--- PROVIDED DATA Enclosed Below ---

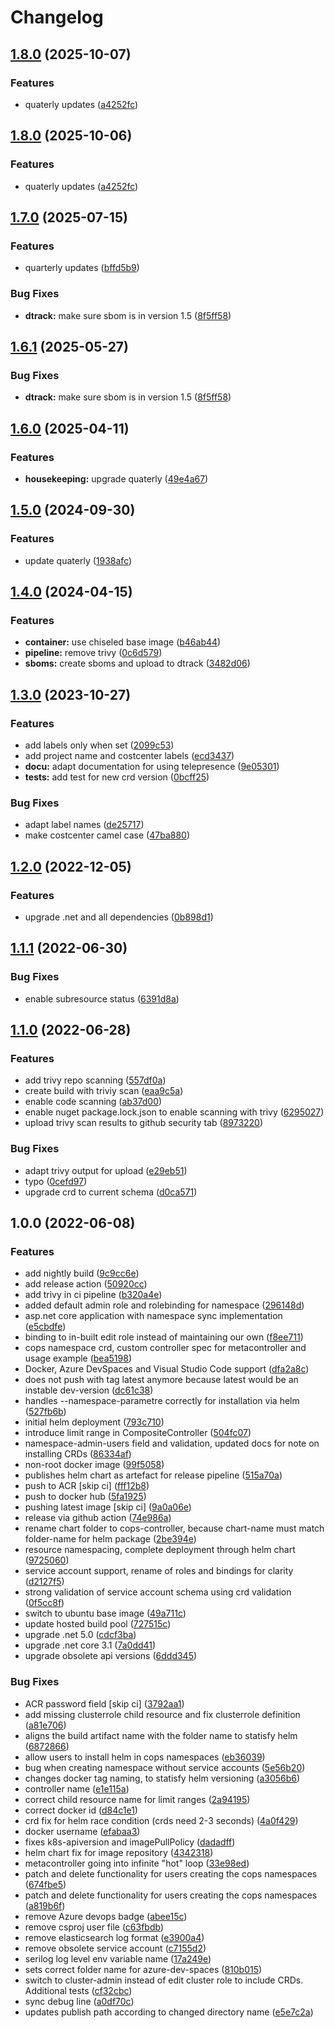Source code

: # Changelog

## [1.8.0](https://github.com/conplementAG/cops-controller/compare/1.7.0...v1.8.0) (2025-10-07)


### Features

* quaterly updates ([a4252fc](https://github.com/conplementAG/cops-controller/commit/a4252fc694b56c0b5a4aa15fd9935d44adb965df))

## [1.8.0](https://github.com/conplementAG/cops-controller/compare/1.7.0...v1.8.0) (2025-10-06)


### Features

* quaterly updates ([a4252fc](https://github.com/conplementAG/cops-controller/commit/a4252fc694b56c0b5a4aa15fd9935d44adb965df))

## [1.7.0](https://github.com/conplementAG/cops-controller/compare/1.6.0...v1.7.0) (2025-07-15)


### Features

* quarterly updates ([bffd5b9](https://github.com/conplementAG/cops-controller/commit/bffd5b906bb0ea02c90458f6bf47da5012172f66))


### Bug Fixes

* **dtrack:** make sure sbom is in version 1.5 ([8f5ff58](https://github.com/conplementAG/cops-controller/commit/8f5ff584748d8500c93e1fa5fc3cab7bd1b7e737))

## [1.6.1](https://github.com/conplementAG/cops-controller/compare/1.6.0...v1.6.1) (2025-05-27)


### Bug Fixes

* **dtrack:** make sure sbom is in version 1.5 ([8f5ff58](https://github.com/conplementAG/cops-controller/commit/8f5ff584748d8500c93e1fa5fc3cab7bd1b7e737))

## [1.6.0](https://github.com/conplementAG/cops-controller/compare/1.5.0...v1.6.0) (2025-04-11)


### Features

* **housekeeping:** upgrade quaterly ([49e4a67](https://github.com/conplementAG/cops-controller/commit/49e4a6766d7e6e7270570dbcb8aba5c41b314044))

## [1.5.0](https://github.com/conplementAG/cops-controller/compare/1.4.0...v1.5.0) (2024-09-30)


### Features

* update quaterly ([1938afc](https://github.com/conplementAG/cops-controller/commit/1938afc7dcce6787403d8425b6939109c7b2b558))

## [1.4.0](https://github.com/conplementAG/cops-controller/compare/1.3.0...v1.4.0) (2024-04-15)


### Features

* **container:** use chiseled base image ([b46ab44](https://github.com/conplementAG/cops-controller/commit/b46ab44d63d5e006a7684b7b379cf347bdc21627))
* **pipeline:** remove trivy ([0c6d579](https://github.com/conplementAG/cops-controller/commit/0c6d579bba9a1a4deabfc0d566fdf940dfcaa4f3))
* **sboms:** create sboms and upload to dtrack ([3482d06](https://github.com/conplementAG/cops-controller/commit/3482d066adfc1408fee06515614b62cf0f18efa9))

## [1.3.0](https://github.com/conplementAG/cops-controller/compare/1.2.0...v1.3.0) (2023-10-27)


### Features

* add labels only when set ([2099c53](https://github.com/conplementAG/cops-controller/commit/2099c539070c3b972da4bb7fb8bed797b151b728))
* add project name and costcenter labels ([ecd3437](https://github.com/conplementAG/cops-controller/commit/ecd3437e9245a74af4ff1e96e020bc410966892e))
* **docu:** adapt documentation for using telepresence ([9e05301](https://github.com/conplementAG/cops-controller/commit/9e053017e363aefe3415ccd6bb102c4cb81a641f))
* **tests:** add test for new crd version ([0bcff25](https://github.com/conplementAG/cops-controller/commit/0bcff2535b9af5db97b00cdf2f85d308b9bd485c))


### Bug Fixes

* adapt label names ([de25717](https://github.com/conplementAG/cops-controller/commit/de25717d781c0287a0a7189c6d140629e09a521b))
* make costcenter camel case ([47ba880](https://github.com/conplementAG/cops-controller/commit/47ba880d594f3f438c8d1747b7f41e615c90bd96))

## [1.2.0](https://github.com/conplementAG/cops-controller/compare/1.1.1...v1.2.0) (2022-12-05)


### Features

* upgrade .net and all dependencies ([0b898d1](https://github.com/conplementAG/cops-controller/commit/0b898d1433cb9fbaf9fa94616daa5ced199f8031))

## [1.1.1](https://github.com/conplementAG/cops-controller/compare/1.1.0...v1.1.1) (2022-06-30)


### Bug Fixes

* enable subresource status ([6391d8a](https://github.com/conplementAG/cops-controller/commit/6391d8a16b08a9cdce39bfaaabe59737e15135ab))

## [1.1.0](https://github.com/conplementAG/cops-controller/compare/1.0.0...v1.1.0) (2022-06-28)


### Features

* add trivy repo scanning ([557df0a](https://github.com/conplementAG/cops-controller/commit/557df0a6baf8cf50e29f2d75c24745f6f9659548))
* create build with triviy scan ([eaa9c5a](https://github.com/conplementAG/cops-controller/commit/eaa9c5a55c69bda71d95aa1518562634112a0b05))
* enable code scanning ([ab37d00](https://github.com/conplementAG/cops-controller/commit/ab37d007b29f7f7f1c4199c703abfb6405bead75))
* enable nuget package.lock.json to enable scanning with trivy ([6295027](https://github.com/conplementAG/cops-controller/commit/6295027bbadec30befd08f724974c9396b3fee71))
* upload trivy scan results to github security tab ([8973220](https://github.com/conplementAG/cops-controller/commit/8973220e7cbf0cd7c344501ac140cf7048822604))


### Bug Fixes

* adapt trivy output for upload ([e29eb51](https://github.com/conplementAG/cops-controller/commit/e29eb514020725b6296c4c5b97c82c0a8bd71e96))
* typo ([0cefd97](https://github.com/conplementAG/cops-controller/commit/0cefd972637923dc5a459bb3abae78310e2ab0f5))
* upgrade crd to current schema ([d0ca571](https://github.com/conplementAG/cops-controller/commit/d0ca571d5d770e67fc449283b9dfc1912b2facb1))

## 1.0.0 (2022-06-08)


### Features

* add nightly build ([9c9cc6e](https://github.com/conplementAG/cops-controller/commit/9c9cc6e4a552bb34f38678119a82d83e573aaa6c))
* add release action ([50920cc](https://github.com/conplementAG/cops-controller/commit/50920cc7cfdb79500fc164bddd44d652042c995d))
* add trivy in ci pipeline ([b320a4e](https://github.com/conplementAG/cops-controller/commit/b320a4e9d330342aebed873d16037a49755d9156))
* added default admin role and rolebinding for namespace ([296148d](https://github.com/conplementAG/cops-controller/commit/296148dcc7b2f60866796d70e098b5230ab3e2ea))
* asp.net core application with namespace sync implementation ([e5cbdfe](https://github.com/conplementAG/cops-controller/commit/e5cbdfe7a275d3e05b60c3f27bafb8efcb47d701))
* binding to in-built edit role instead of maintaining our own ([f8ee711](https://github.com/conplementAG/cops-controller/commit/f8ee711bc1e26a56cf5b148d6981686ef148ead0))
* cops namespace crd, custom controller spec for metacontroller and usage example ([bea5198](https://github.com/conplementAG/cops-controller/commit/bea5198de9b866bb44d6fa0fb8db1479e1f2a355))
* Docker, Azure DevSpaces and Visual Studio Code support ([dfa2a8c](https://github.com/conplementAG/cops-controller/commit/dfa2a8cbbfbb19d707c69f9fe66f3a3781e32c34))
* does not push with tag latest anymore because latest would be an instable dev-version ([dc61c38](https://github.com/conplementAG/cops-controller/commit/dc61c387899f586a9a59cf23e26007ee5c33af78))
* handles --namespace-parametre correctly for installation via helm ([527fb6b](https://github.com/conplementAG/cops-controller/commit/527fb6bf793bee8e4ecbfb6fee5950776f3f5efe))
* initial helm deployment ([793c710](https://github.com/conplementAG/cops-controller/commit/793c710582b60bdc5f6b322e2fed6019635739f9))
* introduce limit range in CompositeController ([504fc07](https://github.com/conplementAG/cops-controller/commit/504fc0734ef23eb91a11d4302cacaeb8ea444666))
* namespace-admin-users field and validation, updated docs for note on installing CRDs ([86334af](https://github.com/conplementAG/cops-controller/commit/86334af238bdfd09f7628be506db4f575e5f2aa9))
* non-root docker image ([99f5058](https://github.com/conplementAG/cops-controller/commit/99f5058df67c063e3b517ffa419bb6ec13e8f55b))
* publishes helm chart as artefact for release pipeline ([515a70a](https://github.com/conplementAG/cops-controller/commit/515a70a0489331944e66cb1f779ac2abed700e51))
* push to ACR [skip ci] ([fff12b8](https://github.com/conplementAG/cops-controller/commit/fff12b8e02794fd28a0b76764b86450e5dc1b7c6))
* push to docker hub ([5fa1925](https://github.com/conplementAG/cops-controller/commit/5fa1925419939d43e897e10dfa6bad142fa35ed7))
* pushing latest image [skip ci] ([9a0a06e](https://github.com/conplementAG/cops-controller/commit/9a0a06edd9217828a74259bb7aa5e0ace6aa4a40))
* release via github action ([74e986a](https://github.com/conplementAG/cops-controller/commit/74e986ac354e3e89cfec49ba39ffbfba22e4622c))
* rename chart folder to cops-controller, because chart-name must match folder-name for helm package ([2be394e](https://github.com/conplementAG/cops-controller/commit/2be394e35725c12d5df14792694f45a5831bc336))
* resource namespacing, complete deployment through helm chart ([9725060](https://github.com/conplementAG/cops-controller/commit/972506095bcd496244bef591f8e0d42af2793e7d))
* service account support, rename of roles and bindings for clarity ([d2127f5](https://github.com/conplementAG/cops-controller/commit/d2127f54af577120770161b028bac21bb3dba9e4))
* strong validation of service account schema using crd validation ([0f5cc8f](https://github.com/conplementAG/cops-controller/commit/0f5cc8fb8a412cc6f2e91f547c0031621bb0a53c))
* switch to ubuntu base image ([49a711c](https://github.com/conplementAG/cops-controller/commit/49a711c03a68aecaef13ac4e279c1798398900bd))
* update hosted build pool ([727515c](https://github.com/conplementAG/cops-controller/commit/727515cd0eaee38e75e01652072283846f1921ad))
* upgrade .net 5.0 ([cdcf3ba](https://github.com/conplementAG/cops-controller/commit/cdcf3bae78e5c55b260ade15511c583b0c88de41))
* upgrade .net core 3.1 ([7a0dd41](https://github.com/conplementAG/cops-controller/commit/7a0dd41501d7b557a217d1d09e1193796352426b))
* upgrade obsolete api versions ([6ddd345](https://github.com/conplementAG/cops-controller/commit/6ddd345f51b81a0274fef7431492e85b4eb62085))


### Bug Fixes

* ACR password field [skip ci] ([3792aa1](https://github.com/conplementAG/cops-controller/commit/3792aa170addff9bbd4e4da8ff4eacdc69a44ae4))
* add missing clusterrole child resource and fix clusterrole definition ([a81e706](https://github.com/conplementAG/cops-controller/commit/a81e7068e44c6c36f27c209e23c6c08b022f2c38))
* aligns the build artifact name with the folder name to statisfy helm ([6872866](https://github.com/conplementAG/cops-controller/commit/6872866c20d810c8c43e0b1cc6089bc4513ad22c))
* allow users to install helm in cops namespaces ([eb36039](https://github.com/conplementAG/cops-controller/commit/eb36039f60fb7a8129e015b74db3666f6c5ee0f6))
* bug when creating namespace without service accounts ([5e56b20](https://github.com/conplementAG/cops-controller/commit/5e56b206b363f391d3a725df0bf62a8b839b13bf))
* changes docker tag naming, to statisfy helm versioning ([a3056b6](https://github.com/conplementAG/cops-controller/commit/a3056b6adb117245f76086287af98896552a04b0))
* controller name ([e1e115a](https://github.com/conplementAG/cops-controller/commit/e1e115ad344d6bf2277317b23ec22f7da518c226))
* correct child resource name for limit ranges ([2a94195](https://github.com/conplementAG/cops-controller/commit/2a941956bec70a9a3db62c03da4d631c608a44f5))
* correct docker id ([d84c1e1](https://github.com/conplementAG/cops-controller/commit/d84c1e11de35901ed7571c8dcd28951c5565812a))
* crd fix for helm race condition (crds need 2-3 seconds) ([4a0f429](https://github.com/conplementAG/cops-controller/commit/4a0f429f6d1f15dbdeae3796e5315bee67ff52e0))
* docker username ([efabaa3](https://github.com/conplementAG/cops-controller/commit/efabaa39de63b183d009ea5266b422a7fd492476))
* fixes k8s-apiversion and imagePullPolicy ([dadadff](https://github.com/conplementAG/cops-controller/commit/dadadffcc27a73e97e48083585571999b967cb2f))
* helm chart fix for image repository ([4342318](https://github.com/conplementAG/cops-controller/commit/43423183782b433579ee73896dce3c7183d7453c))
* metacontroller going into infinite "hot" loop ([33e98ed](https://github.com/conplementAG/cops-controller/commit/33e98edc78339c95ab2ff06f70cedbb9163fae62))
* patch and delete functionality for users creating the cops namespaces ([674fbe5](https://github.com/conplementAG/cops-controller/commit/674fbe512e07cb4d1c3c9dcd2b07639014237697))
* patch and delete functionality for users creating the cops namespaces ([a819b6f](https://github.com/conplementAG/cops-controller/commit/a819b6f499184242b06f2c43db8b1fab92fc4685))
* remove Azure devops badge ([abee15c](https://github.com/conplementAG/cops-controller/commit/abee15c8410fd990a8dbed7abc650c52cbaabf82))
* remove csproj user file ([c63fbdb](https://github.com/conplementAG/cops-controller/commit/c63fbdb27a4a74a13ab5639220f4a378155df7f4))
* remove elasticsearch log format ([e3900a4](https://github.com/conplementAG/cops-controller/commit/e3900a4b3b23074e3ce8bb3fbceb9a96fbe5fec4))
* remove obsolete service account ([c7155d2](https://github.com/conplementAG/cops-controller/commit/c7155d295258f7995b10c2ab81f3004ccd7d67fb))
* serilog log level env variable name ([17a249e](https://github.com/conplementAG/cops-controller/commit/17a249e7a5978809917c5392434937f3cd3c88d9))
* sets correct folder name for azure-dev-spaces ([810b015](https://github.com/conplementAG/cops-controller/commit/810b0155c55b2bdc88aef8556a6631f401802bf2))
* switch to cluster-admin instead of edit cluster role to include CRDs. Additional tests ([cf32cbc](https://github.com/conplementAG/cops-controller/commit/cf32cbc48ccc83532e939345146f9996d6ace2fe))
* sync debug line ([a0df70c](https://github.com/conplementAG/cops-controller/commit/a0df70c0bf35cbcd88016eb5dc1aac3be3ab6f62))
* updates publish path according to changed directory name ([e5e7c2a](https://github.com/conplementAG/cops-controller/commit/e5e7c2a0677d076c25a8cccad81d12e21786446a))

--- End of Enclosed PROVIDED DATA ---

## WORK TASK
Your answer must consist of every line in the listing that contains "rename".

## WRITTEN RESPONSE
* rename chart folder to cops-controller, because chart-name must match folder-name for helm package ([2be394e](https://github.com/conplementAG/cops-controller/commit/2be394e35725c12d5df14792694f45a5831bc336))
* service account support, rename of roles and bindings for clarity ([d2127f5](https://github.com/conplementAG/cops-controller/commit/d2127f54af577120770161b028bac21bb3dba9e4))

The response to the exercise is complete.